▶ **Task directions**
All pictures must be left out as you transcribe the lines from the first line of the data to the line containing "## Establecer Tamaño", both included.

**********

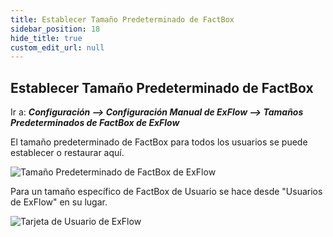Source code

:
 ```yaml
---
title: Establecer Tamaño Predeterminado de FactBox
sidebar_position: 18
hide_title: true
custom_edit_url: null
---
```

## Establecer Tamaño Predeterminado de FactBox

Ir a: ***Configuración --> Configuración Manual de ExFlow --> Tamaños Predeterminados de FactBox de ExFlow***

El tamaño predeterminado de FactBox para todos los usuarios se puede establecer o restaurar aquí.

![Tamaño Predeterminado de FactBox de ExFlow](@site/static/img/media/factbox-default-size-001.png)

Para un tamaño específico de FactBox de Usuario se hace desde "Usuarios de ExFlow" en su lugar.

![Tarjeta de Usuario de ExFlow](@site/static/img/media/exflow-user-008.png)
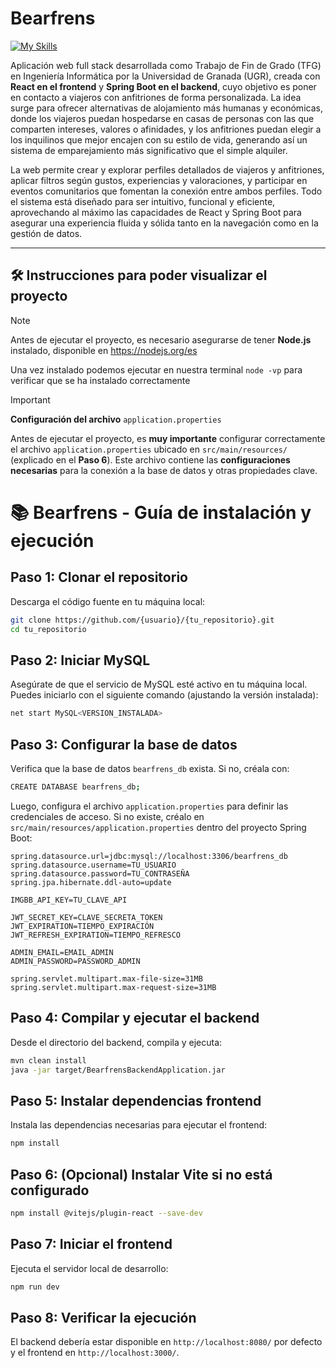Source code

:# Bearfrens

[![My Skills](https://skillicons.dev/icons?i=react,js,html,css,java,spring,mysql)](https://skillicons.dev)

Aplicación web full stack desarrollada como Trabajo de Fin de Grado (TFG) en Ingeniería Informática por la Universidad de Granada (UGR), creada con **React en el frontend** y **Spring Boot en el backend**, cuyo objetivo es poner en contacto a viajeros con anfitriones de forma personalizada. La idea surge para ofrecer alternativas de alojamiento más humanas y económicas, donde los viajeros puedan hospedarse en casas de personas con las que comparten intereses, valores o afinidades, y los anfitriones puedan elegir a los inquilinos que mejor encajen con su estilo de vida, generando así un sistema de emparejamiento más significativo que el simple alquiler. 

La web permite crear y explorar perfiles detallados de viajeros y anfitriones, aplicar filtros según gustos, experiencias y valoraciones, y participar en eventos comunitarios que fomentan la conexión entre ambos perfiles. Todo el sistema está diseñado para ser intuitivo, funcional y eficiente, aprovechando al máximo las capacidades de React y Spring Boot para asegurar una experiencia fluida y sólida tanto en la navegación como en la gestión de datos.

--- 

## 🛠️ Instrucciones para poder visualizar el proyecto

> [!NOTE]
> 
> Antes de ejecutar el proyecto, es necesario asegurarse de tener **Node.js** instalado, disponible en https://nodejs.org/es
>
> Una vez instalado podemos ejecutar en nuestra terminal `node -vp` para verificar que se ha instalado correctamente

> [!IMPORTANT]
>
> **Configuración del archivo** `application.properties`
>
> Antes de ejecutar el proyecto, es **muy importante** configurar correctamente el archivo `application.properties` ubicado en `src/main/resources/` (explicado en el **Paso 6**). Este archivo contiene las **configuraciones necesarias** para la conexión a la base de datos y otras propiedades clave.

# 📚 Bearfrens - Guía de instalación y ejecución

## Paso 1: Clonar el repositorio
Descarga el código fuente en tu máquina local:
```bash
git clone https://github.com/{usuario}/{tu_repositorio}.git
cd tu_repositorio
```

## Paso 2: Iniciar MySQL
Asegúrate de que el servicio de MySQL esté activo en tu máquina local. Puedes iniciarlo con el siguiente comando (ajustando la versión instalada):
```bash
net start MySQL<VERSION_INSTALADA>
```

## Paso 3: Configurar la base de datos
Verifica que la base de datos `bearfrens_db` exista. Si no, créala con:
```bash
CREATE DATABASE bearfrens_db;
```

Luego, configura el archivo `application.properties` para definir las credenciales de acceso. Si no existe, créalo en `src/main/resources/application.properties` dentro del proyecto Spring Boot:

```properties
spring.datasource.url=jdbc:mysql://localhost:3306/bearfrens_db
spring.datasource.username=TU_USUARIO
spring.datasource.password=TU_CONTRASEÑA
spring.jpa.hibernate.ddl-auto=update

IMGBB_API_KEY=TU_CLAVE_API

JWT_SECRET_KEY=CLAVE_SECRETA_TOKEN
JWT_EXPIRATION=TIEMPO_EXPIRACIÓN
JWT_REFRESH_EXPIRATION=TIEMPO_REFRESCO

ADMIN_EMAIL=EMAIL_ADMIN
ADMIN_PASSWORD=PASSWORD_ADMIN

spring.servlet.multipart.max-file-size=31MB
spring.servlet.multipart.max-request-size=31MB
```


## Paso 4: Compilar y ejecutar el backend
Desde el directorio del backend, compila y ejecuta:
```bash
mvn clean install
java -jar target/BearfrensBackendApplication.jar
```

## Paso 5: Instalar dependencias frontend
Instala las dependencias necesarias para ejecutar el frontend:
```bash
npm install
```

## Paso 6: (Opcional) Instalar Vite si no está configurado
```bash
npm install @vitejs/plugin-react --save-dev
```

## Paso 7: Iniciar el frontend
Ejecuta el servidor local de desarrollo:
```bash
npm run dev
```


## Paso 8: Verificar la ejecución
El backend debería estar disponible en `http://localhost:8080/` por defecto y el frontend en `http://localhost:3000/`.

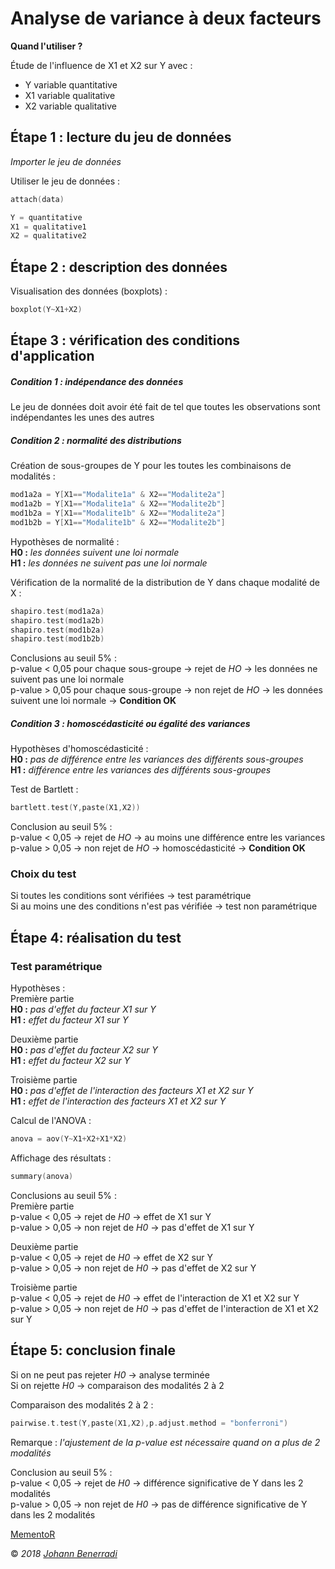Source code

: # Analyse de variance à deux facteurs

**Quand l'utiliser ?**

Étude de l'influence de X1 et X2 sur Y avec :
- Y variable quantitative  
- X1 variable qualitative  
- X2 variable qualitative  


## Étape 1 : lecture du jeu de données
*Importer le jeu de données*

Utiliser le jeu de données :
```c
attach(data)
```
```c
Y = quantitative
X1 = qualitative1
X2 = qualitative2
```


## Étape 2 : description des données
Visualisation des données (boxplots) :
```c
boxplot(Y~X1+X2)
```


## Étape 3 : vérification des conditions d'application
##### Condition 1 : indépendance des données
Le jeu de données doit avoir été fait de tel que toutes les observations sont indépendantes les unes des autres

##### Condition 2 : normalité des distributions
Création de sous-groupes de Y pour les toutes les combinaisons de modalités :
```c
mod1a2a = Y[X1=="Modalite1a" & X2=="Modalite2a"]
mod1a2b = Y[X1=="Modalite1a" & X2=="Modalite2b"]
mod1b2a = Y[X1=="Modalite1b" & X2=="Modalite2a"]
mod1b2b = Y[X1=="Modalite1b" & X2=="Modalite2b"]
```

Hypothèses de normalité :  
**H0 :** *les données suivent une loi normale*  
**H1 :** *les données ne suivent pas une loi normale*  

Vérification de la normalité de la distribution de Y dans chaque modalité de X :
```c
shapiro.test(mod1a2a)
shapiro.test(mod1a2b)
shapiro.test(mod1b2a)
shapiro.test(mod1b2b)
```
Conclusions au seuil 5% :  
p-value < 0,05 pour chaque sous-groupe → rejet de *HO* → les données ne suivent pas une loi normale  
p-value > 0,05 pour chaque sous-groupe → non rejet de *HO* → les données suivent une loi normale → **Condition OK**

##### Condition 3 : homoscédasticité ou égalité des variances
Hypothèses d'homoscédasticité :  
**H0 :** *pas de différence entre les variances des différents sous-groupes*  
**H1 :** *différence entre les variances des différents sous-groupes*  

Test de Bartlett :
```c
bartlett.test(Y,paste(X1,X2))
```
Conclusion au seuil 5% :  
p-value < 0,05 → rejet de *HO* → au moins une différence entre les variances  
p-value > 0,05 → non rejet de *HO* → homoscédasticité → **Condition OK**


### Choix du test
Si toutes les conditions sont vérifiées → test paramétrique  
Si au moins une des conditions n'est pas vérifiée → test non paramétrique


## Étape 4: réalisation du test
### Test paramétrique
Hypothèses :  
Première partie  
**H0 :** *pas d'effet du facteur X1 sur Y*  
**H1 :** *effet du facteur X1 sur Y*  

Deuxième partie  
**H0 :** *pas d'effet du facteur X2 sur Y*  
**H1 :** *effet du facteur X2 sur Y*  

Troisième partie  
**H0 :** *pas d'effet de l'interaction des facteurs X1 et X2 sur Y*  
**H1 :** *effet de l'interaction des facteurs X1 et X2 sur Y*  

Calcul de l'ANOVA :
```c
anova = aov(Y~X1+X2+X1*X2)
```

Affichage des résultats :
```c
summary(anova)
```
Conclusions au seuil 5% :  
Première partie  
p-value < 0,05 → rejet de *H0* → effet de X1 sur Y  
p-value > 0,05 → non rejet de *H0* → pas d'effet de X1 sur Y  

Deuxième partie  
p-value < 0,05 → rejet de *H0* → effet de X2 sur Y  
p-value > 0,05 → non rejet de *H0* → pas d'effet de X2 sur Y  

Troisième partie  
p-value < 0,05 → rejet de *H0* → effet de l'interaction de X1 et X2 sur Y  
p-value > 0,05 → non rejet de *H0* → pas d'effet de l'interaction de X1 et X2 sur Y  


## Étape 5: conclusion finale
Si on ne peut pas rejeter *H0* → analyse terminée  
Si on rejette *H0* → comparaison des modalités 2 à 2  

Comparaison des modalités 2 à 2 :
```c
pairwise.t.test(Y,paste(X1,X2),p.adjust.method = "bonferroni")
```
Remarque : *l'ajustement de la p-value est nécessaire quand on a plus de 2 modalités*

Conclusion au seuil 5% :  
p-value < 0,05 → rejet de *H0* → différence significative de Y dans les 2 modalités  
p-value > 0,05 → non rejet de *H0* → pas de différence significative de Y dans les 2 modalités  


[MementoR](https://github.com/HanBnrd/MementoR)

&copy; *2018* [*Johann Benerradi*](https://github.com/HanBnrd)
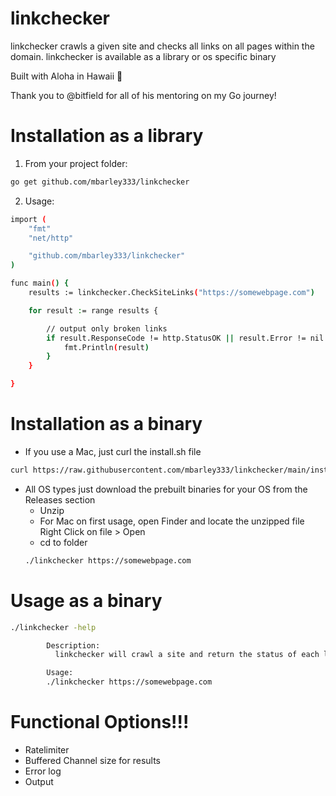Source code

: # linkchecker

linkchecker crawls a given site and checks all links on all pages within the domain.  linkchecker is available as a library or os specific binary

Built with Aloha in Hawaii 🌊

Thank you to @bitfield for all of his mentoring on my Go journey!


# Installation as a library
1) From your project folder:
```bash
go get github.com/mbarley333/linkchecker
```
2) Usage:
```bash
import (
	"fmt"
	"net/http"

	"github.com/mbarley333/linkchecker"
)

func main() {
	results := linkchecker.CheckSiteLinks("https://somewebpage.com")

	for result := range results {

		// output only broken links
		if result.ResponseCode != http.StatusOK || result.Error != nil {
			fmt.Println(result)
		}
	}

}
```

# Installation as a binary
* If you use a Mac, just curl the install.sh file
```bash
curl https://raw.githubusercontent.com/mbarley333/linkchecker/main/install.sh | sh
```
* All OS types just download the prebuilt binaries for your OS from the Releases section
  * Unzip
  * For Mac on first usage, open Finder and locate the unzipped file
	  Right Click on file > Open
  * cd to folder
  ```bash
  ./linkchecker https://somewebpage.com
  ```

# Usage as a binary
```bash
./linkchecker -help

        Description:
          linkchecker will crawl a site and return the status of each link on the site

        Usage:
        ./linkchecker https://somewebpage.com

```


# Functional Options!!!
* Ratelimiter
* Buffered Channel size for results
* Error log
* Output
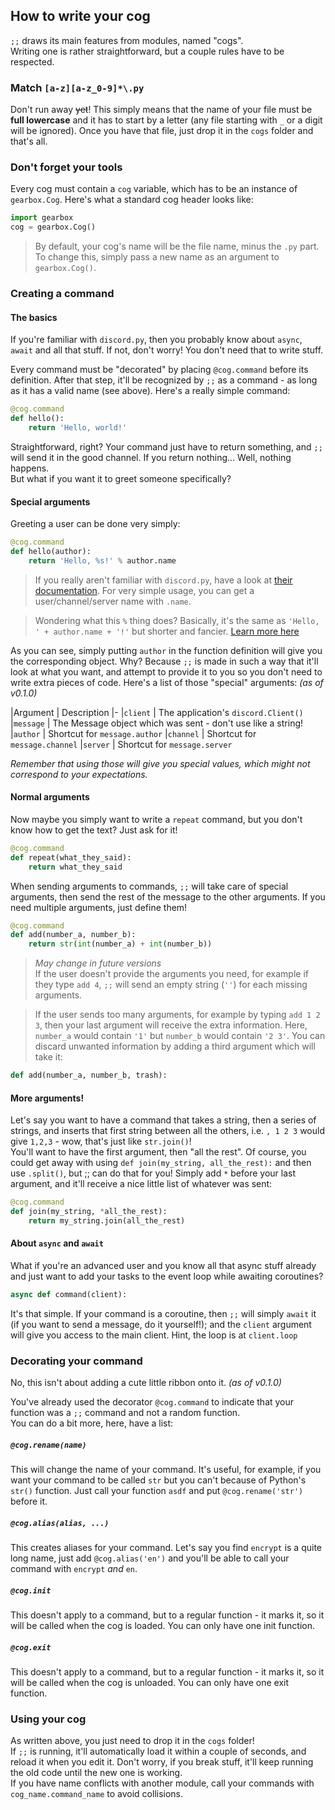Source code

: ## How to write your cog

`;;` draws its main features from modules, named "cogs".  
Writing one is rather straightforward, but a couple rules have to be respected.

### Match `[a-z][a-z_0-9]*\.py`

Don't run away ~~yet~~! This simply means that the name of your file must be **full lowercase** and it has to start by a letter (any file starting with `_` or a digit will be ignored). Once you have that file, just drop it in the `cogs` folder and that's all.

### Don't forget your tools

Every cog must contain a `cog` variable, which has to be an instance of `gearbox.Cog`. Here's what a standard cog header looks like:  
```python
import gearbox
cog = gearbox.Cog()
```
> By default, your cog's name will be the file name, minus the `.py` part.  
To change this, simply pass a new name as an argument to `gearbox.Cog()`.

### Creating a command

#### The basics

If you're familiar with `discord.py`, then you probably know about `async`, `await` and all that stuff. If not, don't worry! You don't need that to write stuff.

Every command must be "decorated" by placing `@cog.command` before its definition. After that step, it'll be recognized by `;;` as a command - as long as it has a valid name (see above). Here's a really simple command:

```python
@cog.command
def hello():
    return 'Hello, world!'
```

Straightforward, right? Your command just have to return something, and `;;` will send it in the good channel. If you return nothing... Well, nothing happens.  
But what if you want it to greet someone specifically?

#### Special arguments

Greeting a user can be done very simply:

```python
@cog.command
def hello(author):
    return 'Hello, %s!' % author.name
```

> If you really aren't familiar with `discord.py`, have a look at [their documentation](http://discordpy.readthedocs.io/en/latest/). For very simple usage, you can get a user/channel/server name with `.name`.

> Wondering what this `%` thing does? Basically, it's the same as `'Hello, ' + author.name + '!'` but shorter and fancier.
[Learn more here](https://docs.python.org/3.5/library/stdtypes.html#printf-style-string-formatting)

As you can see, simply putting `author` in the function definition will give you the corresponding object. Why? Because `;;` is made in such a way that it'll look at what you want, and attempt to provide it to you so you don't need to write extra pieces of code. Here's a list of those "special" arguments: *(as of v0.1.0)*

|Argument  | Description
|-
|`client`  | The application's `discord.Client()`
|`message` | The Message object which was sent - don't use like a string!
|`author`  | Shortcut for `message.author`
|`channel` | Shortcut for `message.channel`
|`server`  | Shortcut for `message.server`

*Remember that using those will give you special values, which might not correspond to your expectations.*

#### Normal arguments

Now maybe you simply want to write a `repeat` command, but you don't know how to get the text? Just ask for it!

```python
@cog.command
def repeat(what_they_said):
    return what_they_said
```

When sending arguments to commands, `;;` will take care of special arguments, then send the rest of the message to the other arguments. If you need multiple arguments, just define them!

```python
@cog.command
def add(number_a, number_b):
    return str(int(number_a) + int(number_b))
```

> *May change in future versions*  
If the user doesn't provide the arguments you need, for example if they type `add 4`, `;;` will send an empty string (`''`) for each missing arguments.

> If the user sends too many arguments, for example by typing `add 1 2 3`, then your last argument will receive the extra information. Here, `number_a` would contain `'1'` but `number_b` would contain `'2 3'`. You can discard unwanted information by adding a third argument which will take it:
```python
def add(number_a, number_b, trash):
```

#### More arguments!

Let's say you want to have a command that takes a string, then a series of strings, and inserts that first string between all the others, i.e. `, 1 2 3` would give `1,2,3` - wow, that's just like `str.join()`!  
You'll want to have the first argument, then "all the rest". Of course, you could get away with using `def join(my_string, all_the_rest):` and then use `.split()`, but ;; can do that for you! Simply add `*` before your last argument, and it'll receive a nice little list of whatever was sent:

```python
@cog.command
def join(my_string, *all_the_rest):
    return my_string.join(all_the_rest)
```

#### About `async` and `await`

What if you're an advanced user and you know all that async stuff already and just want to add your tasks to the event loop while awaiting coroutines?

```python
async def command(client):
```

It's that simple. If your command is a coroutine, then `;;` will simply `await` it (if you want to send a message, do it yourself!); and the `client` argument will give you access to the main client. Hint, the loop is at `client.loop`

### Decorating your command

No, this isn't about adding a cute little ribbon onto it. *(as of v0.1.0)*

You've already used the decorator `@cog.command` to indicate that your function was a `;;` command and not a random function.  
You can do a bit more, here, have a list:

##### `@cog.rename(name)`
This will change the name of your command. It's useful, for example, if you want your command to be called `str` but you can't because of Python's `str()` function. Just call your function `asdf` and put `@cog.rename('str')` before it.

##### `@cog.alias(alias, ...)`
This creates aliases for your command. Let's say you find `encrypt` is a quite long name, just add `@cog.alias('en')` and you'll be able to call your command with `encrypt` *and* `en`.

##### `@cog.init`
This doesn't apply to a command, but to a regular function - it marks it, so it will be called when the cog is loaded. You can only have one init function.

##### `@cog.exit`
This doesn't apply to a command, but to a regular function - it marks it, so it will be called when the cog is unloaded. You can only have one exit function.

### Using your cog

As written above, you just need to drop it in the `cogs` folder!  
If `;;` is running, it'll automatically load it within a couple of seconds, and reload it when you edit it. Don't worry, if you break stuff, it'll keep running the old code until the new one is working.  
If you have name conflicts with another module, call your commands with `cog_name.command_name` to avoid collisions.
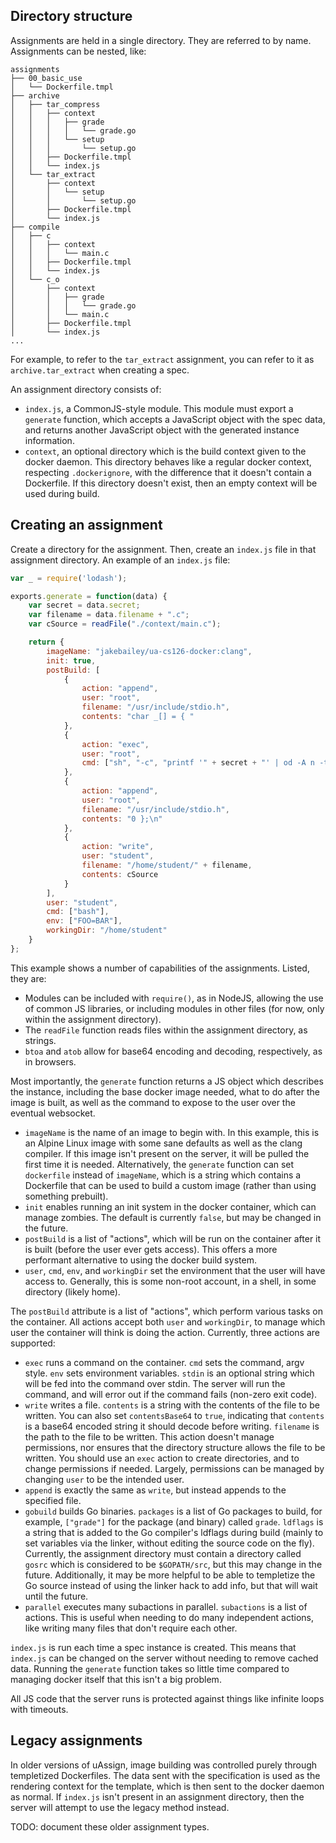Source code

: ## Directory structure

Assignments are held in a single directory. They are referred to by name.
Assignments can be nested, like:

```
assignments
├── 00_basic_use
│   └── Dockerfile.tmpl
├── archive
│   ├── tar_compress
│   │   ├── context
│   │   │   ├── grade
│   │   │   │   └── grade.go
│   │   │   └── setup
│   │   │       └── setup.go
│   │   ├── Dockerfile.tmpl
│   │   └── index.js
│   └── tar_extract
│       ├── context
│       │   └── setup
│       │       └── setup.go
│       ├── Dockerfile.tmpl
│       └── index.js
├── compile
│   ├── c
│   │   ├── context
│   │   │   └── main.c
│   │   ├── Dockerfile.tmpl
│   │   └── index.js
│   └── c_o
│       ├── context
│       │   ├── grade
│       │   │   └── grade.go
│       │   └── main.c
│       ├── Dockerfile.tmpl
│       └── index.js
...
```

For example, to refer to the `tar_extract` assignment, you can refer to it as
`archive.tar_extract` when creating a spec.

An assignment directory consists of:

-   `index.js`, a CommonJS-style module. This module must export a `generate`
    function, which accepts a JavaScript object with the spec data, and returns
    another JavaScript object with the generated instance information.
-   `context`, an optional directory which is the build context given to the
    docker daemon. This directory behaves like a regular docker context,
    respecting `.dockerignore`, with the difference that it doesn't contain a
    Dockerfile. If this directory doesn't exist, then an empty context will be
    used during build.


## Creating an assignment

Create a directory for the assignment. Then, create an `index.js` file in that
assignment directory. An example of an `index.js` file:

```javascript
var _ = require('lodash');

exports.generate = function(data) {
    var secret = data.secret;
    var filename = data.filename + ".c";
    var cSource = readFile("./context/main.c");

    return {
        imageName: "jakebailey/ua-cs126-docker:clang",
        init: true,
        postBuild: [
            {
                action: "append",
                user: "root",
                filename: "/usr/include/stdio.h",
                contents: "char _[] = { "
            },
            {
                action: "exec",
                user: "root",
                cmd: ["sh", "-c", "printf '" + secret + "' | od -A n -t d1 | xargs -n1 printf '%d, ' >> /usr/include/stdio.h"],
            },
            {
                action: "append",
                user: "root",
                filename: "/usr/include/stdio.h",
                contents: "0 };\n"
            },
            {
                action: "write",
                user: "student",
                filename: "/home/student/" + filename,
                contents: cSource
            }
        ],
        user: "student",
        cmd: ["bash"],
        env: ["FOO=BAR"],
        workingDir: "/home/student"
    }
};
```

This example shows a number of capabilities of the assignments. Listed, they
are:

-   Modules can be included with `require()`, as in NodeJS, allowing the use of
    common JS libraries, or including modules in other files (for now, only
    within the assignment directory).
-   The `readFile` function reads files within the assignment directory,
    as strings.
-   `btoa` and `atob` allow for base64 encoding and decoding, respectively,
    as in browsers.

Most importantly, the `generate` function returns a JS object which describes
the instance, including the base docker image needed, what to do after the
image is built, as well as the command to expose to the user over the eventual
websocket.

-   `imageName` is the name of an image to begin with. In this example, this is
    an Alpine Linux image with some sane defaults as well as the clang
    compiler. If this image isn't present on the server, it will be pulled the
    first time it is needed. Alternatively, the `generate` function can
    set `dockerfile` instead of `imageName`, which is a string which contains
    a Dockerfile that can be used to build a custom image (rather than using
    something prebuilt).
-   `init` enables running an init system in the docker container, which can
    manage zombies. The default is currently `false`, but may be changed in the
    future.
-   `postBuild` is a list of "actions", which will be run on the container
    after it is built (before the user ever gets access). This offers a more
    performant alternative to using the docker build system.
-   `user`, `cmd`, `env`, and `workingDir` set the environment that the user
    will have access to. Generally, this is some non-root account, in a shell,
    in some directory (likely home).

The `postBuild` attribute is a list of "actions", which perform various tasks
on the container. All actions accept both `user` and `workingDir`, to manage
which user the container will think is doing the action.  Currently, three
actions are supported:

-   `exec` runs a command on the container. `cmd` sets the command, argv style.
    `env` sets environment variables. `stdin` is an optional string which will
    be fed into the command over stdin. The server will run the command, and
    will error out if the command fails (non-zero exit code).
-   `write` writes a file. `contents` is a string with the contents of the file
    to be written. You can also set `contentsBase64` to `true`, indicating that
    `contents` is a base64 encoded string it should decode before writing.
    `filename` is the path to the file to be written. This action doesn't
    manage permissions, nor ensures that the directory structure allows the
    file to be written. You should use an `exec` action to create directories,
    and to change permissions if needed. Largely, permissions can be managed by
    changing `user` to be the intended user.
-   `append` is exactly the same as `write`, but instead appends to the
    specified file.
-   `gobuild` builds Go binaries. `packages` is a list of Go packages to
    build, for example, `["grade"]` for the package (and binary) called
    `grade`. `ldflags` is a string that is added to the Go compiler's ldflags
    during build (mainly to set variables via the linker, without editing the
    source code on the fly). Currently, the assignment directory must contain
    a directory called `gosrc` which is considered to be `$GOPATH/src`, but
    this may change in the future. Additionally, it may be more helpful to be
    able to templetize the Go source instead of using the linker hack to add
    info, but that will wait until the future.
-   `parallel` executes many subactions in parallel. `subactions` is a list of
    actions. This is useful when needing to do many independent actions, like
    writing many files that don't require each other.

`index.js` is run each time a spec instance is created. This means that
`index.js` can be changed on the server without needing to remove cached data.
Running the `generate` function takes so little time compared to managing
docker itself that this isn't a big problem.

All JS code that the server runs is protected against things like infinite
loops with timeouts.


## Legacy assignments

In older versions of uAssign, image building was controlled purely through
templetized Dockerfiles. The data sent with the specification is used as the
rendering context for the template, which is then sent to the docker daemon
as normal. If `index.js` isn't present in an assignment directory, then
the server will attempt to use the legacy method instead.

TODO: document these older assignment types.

**********

▶ **Solution for this task**
Source code

:
 ```yaml
---
title: Establecer Tamaño Predeterminado de FactBox
sidebar_position: 18
hide_title: true
custom_edit_url: null
---
```

## Establecer Tamaño Predeterminado de FactBox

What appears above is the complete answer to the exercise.